---------- Provided data ----------

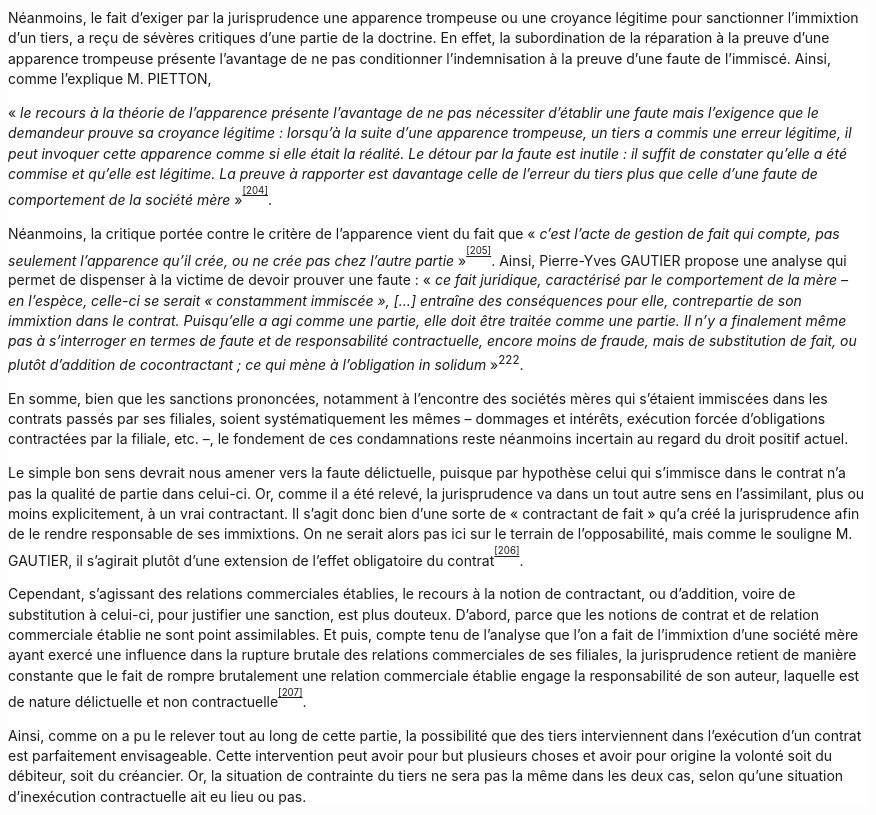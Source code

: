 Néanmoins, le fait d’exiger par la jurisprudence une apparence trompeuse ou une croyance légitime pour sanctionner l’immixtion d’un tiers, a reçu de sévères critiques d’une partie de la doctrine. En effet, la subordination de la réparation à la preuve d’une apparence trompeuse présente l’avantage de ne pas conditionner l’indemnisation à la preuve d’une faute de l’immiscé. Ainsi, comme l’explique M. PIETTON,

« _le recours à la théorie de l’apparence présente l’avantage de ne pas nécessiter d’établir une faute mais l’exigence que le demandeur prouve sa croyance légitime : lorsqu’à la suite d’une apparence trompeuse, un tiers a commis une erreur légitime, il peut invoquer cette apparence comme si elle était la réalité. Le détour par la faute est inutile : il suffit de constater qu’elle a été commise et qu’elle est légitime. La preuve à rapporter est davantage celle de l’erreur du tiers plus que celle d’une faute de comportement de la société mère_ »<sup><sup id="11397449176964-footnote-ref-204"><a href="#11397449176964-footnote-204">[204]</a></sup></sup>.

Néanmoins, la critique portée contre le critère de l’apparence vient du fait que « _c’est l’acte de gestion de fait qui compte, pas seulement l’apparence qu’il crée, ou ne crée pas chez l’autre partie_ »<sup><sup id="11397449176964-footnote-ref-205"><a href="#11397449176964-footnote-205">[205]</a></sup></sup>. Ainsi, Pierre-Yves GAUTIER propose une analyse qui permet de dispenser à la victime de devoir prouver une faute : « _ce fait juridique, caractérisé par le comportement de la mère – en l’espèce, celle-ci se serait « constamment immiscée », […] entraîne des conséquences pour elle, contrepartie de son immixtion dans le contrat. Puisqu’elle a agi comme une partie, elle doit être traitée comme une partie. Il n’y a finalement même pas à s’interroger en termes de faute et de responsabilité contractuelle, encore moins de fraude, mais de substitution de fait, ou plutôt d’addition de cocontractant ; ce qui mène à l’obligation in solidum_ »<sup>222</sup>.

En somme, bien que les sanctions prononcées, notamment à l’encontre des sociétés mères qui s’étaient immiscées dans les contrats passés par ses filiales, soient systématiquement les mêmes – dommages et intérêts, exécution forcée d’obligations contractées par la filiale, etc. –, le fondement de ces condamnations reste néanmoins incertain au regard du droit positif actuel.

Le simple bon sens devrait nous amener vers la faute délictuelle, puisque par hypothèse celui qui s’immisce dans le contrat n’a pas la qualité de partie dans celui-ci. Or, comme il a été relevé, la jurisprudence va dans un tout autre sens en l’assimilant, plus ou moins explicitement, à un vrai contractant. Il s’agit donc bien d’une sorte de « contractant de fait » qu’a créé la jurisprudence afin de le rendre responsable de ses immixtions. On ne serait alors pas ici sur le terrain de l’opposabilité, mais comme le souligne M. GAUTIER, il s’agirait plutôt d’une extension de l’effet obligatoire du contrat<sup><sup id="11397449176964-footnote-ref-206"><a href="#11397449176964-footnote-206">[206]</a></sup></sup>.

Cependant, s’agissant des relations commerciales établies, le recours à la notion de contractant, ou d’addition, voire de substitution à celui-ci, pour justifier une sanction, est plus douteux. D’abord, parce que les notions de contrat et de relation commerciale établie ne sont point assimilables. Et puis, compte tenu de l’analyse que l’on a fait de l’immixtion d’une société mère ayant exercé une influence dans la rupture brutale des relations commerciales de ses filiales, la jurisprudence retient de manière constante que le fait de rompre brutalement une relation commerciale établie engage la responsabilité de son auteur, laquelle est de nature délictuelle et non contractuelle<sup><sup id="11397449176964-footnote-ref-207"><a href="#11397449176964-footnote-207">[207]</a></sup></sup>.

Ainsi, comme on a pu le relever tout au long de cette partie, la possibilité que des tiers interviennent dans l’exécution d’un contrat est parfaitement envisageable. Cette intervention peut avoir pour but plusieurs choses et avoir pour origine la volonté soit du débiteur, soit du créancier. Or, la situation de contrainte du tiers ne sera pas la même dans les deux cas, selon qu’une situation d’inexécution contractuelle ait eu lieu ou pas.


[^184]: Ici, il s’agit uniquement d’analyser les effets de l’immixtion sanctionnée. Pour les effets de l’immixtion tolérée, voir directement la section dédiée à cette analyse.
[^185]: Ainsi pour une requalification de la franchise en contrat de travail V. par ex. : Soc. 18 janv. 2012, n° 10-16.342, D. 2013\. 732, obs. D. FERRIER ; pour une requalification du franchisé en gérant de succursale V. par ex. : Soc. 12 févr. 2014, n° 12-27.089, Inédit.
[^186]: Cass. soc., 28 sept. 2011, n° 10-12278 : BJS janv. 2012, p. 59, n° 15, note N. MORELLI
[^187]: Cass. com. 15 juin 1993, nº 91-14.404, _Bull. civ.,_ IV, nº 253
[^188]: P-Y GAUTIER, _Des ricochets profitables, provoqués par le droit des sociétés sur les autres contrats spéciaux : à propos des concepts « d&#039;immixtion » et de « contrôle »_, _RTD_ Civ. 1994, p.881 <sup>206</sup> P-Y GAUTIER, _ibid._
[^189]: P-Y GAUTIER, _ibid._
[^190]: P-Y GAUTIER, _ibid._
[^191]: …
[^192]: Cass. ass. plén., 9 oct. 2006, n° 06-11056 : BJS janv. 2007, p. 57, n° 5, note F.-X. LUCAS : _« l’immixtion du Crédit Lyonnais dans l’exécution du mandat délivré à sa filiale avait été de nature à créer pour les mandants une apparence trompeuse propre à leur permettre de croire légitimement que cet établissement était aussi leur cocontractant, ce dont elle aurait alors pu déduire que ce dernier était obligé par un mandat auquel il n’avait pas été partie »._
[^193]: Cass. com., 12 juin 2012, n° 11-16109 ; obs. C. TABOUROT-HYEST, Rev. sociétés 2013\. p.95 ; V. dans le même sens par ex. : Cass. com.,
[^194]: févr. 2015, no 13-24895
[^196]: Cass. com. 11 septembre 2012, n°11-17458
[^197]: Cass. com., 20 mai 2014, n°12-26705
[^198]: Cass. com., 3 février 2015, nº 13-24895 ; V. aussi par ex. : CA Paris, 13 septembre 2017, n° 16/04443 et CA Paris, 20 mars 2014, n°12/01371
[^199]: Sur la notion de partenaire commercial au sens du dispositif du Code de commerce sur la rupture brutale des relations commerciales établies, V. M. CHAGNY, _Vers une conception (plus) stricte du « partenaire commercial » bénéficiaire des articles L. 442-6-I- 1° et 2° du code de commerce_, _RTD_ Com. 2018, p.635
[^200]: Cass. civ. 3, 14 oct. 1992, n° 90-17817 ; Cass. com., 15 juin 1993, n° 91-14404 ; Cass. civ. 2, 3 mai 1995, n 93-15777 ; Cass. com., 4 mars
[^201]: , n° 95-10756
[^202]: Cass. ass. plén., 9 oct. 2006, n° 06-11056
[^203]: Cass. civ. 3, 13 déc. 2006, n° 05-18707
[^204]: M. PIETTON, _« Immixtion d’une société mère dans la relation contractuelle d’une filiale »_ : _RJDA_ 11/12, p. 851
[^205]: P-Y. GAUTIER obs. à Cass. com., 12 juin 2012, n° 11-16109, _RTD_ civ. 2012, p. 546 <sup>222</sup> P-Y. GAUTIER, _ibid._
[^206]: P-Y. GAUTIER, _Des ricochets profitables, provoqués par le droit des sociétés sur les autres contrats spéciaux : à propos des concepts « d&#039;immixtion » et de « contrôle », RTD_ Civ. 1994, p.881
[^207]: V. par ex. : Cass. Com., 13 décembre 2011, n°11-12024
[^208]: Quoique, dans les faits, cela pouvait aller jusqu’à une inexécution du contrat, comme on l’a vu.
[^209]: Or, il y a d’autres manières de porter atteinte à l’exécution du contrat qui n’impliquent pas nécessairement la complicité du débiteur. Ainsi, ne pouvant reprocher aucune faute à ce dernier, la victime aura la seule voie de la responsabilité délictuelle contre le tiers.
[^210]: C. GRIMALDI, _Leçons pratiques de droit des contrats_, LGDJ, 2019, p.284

----------

Task goal: A complete answer gives every line of the data that includes "septembre".

Output below:
[^196]: Cass. com. 11 septembre 2012, n°11-17458
[^198]: Cass. com., 3 février 2015, nº 13-24895 ; V. aussi par ex. : CA Paris, 13 septembre 2017, n° 16/04443 et CA Paris, 20 mars 2014, n°12/01371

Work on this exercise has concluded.